» Task to complete
Among the entries below, only the lines starting at the one with "This Python script" and ending at the one with "4. The script", both included, are to be printed exactly.

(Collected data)
════════════════════
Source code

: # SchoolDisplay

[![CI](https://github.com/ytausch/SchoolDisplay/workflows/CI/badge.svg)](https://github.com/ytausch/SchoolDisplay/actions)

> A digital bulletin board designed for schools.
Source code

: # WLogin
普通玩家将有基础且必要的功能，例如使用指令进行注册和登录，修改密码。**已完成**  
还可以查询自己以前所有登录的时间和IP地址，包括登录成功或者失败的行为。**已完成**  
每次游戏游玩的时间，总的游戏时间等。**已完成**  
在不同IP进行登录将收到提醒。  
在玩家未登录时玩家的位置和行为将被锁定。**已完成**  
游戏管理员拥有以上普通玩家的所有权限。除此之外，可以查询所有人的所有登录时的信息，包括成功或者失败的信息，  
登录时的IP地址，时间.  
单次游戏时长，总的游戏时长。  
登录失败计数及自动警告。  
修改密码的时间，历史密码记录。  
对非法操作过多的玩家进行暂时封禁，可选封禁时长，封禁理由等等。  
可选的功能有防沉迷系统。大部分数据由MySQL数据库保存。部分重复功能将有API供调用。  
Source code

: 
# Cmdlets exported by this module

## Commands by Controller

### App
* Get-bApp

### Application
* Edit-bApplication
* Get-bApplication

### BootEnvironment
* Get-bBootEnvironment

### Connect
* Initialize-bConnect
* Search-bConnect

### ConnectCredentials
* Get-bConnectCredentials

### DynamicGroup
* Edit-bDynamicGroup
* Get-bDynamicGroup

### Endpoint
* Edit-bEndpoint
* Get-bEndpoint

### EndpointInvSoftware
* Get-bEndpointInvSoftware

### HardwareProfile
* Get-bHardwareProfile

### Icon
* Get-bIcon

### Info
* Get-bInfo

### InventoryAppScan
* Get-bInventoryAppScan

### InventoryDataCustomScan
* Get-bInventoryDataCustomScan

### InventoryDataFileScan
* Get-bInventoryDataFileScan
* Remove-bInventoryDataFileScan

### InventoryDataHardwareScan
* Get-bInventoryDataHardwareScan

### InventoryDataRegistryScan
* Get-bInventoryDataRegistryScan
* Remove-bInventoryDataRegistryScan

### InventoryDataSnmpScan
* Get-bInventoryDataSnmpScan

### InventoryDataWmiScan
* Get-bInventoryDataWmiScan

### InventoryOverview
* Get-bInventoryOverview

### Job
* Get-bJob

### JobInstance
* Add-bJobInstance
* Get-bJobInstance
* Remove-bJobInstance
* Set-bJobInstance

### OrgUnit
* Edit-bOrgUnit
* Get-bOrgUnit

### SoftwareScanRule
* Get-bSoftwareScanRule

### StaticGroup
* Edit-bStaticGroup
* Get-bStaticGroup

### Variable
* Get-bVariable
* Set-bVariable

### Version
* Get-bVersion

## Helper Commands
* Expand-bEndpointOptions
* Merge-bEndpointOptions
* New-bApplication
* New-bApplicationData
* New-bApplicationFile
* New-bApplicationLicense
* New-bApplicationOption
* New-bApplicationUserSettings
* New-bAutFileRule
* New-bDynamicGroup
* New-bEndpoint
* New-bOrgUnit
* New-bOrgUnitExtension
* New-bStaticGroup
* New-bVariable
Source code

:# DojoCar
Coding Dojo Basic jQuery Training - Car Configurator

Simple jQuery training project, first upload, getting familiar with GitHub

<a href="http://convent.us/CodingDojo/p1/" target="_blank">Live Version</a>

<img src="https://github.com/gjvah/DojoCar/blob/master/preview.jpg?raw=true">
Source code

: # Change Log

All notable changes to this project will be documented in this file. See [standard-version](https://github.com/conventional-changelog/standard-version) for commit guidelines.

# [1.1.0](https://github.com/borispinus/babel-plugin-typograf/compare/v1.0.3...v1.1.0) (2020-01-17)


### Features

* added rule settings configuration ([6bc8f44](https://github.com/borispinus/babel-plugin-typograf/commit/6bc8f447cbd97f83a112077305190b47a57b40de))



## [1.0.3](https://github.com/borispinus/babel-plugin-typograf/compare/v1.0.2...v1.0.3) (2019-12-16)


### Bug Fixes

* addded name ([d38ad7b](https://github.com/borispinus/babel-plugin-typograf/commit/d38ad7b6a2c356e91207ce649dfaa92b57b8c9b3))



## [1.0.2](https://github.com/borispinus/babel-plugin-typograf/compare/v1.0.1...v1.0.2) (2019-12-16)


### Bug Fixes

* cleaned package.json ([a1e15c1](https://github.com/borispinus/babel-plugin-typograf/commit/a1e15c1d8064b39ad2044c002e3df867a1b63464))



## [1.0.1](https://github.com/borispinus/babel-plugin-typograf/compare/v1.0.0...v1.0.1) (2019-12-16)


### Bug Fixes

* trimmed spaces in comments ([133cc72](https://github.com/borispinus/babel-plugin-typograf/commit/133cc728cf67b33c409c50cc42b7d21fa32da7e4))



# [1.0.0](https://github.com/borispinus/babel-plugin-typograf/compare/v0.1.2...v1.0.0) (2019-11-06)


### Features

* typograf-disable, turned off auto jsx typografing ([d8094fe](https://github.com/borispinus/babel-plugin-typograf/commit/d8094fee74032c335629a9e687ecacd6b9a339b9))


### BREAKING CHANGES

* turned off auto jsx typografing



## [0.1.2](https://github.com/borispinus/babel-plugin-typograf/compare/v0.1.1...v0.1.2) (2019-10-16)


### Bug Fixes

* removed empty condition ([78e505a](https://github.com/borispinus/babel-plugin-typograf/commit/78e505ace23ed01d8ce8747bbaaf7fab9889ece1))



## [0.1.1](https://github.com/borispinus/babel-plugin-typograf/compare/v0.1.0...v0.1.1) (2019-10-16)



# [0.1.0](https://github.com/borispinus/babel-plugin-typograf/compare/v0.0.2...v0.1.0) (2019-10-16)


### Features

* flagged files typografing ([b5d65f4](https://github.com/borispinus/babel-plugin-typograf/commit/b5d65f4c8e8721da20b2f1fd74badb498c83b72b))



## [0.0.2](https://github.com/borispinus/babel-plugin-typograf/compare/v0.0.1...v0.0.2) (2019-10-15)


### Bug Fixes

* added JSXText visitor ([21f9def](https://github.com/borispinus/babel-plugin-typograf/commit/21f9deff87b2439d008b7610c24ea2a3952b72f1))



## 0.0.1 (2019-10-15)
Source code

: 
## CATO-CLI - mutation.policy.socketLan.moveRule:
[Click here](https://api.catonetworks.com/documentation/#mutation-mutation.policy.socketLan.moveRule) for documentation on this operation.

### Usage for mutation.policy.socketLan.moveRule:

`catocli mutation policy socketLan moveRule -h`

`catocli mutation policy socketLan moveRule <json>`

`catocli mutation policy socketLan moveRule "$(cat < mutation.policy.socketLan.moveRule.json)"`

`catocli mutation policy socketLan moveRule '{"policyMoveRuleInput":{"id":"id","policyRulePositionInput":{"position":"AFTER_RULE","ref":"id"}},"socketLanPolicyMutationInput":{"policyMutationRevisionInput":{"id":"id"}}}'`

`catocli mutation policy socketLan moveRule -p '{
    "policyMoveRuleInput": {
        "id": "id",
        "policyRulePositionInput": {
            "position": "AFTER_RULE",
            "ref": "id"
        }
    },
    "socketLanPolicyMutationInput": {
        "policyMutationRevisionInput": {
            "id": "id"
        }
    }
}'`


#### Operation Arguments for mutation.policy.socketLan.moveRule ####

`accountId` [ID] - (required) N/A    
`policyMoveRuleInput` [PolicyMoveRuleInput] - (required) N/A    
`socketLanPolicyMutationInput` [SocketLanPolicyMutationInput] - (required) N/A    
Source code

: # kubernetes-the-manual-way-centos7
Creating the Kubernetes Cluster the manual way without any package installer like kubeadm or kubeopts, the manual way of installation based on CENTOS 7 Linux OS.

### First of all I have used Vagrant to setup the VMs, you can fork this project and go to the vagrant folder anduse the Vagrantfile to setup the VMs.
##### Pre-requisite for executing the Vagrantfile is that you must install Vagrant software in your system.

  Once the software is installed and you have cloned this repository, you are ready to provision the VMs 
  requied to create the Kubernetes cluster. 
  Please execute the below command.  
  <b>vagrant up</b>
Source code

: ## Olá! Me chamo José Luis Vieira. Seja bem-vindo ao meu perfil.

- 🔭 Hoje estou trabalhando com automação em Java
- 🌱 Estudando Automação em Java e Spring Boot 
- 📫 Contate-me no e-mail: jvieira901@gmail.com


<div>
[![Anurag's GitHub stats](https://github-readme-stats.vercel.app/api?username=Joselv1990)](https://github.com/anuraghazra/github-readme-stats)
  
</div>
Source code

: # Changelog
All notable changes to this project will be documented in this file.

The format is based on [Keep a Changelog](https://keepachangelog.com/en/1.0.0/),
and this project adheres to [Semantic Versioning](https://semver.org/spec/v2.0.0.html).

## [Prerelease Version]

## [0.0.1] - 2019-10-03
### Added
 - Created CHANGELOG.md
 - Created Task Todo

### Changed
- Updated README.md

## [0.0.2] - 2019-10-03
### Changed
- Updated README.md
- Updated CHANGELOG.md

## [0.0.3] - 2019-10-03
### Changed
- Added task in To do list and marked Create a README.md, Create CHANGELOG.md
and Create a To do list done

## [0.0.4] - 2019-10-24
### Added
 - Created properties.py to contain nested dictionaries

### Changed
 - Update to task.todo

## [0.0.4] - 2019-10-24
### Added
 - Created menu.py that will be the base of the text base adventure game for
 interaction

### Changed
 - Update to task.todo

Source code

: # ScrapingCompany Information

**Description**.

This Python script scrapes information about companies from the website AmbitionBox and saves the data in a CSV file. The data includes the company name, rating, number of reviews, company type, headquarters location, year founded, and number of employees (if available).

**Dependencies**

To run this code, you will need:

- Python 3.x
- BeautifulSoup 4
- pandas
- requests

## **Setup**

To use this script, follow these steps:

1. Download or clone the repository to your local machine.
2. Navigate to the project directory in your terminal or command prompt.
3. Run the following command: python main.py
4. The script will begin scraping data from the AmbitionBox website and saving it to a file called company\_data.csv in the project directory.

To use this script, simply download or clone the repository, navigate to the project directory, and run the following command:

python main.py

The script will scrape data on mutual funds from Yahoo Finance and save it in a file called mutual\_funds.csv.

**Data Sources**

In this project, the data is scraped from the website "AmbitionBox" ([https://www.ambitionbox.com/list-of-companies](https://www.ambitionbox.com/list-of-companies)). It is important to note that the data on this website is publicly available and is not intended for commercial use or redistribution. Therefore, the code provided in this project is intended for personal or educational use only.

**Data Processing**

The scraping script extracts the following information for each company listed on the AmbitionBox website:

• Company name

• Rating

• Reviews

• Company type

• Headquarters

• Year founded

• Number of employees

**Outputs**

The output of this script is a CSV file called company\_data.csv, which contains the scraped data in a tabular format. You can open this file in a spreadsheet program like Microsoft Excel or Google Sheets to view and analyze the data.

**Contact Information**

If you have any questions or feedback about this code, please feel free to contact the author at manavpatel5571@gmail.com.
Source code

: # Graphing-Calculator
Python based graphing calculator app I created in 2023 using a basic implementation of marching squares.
════════════════════
» Your response
This Python script scrapes information about companies from the website AmbitionBox and saves the data in a CSV file. The data includes the company name, rating, number of reviews, company type, headquarters location, year founded, and number of employees (if available).

**Dependencies**

To run this code, you will need:

- Python 3.x
- BeautifulSoup 4
- pandas
- requests

## **Setup**

To use this script, follow these steps:

1. Download or clone the repository to your local machine.
2. Navigate to the project directory in your terminal or command prompt.
3. Run the following command: python main.py
4. The script will begin scraping data from the AmbitionBox website and saving it to a file called company\_data.csv in the project directory.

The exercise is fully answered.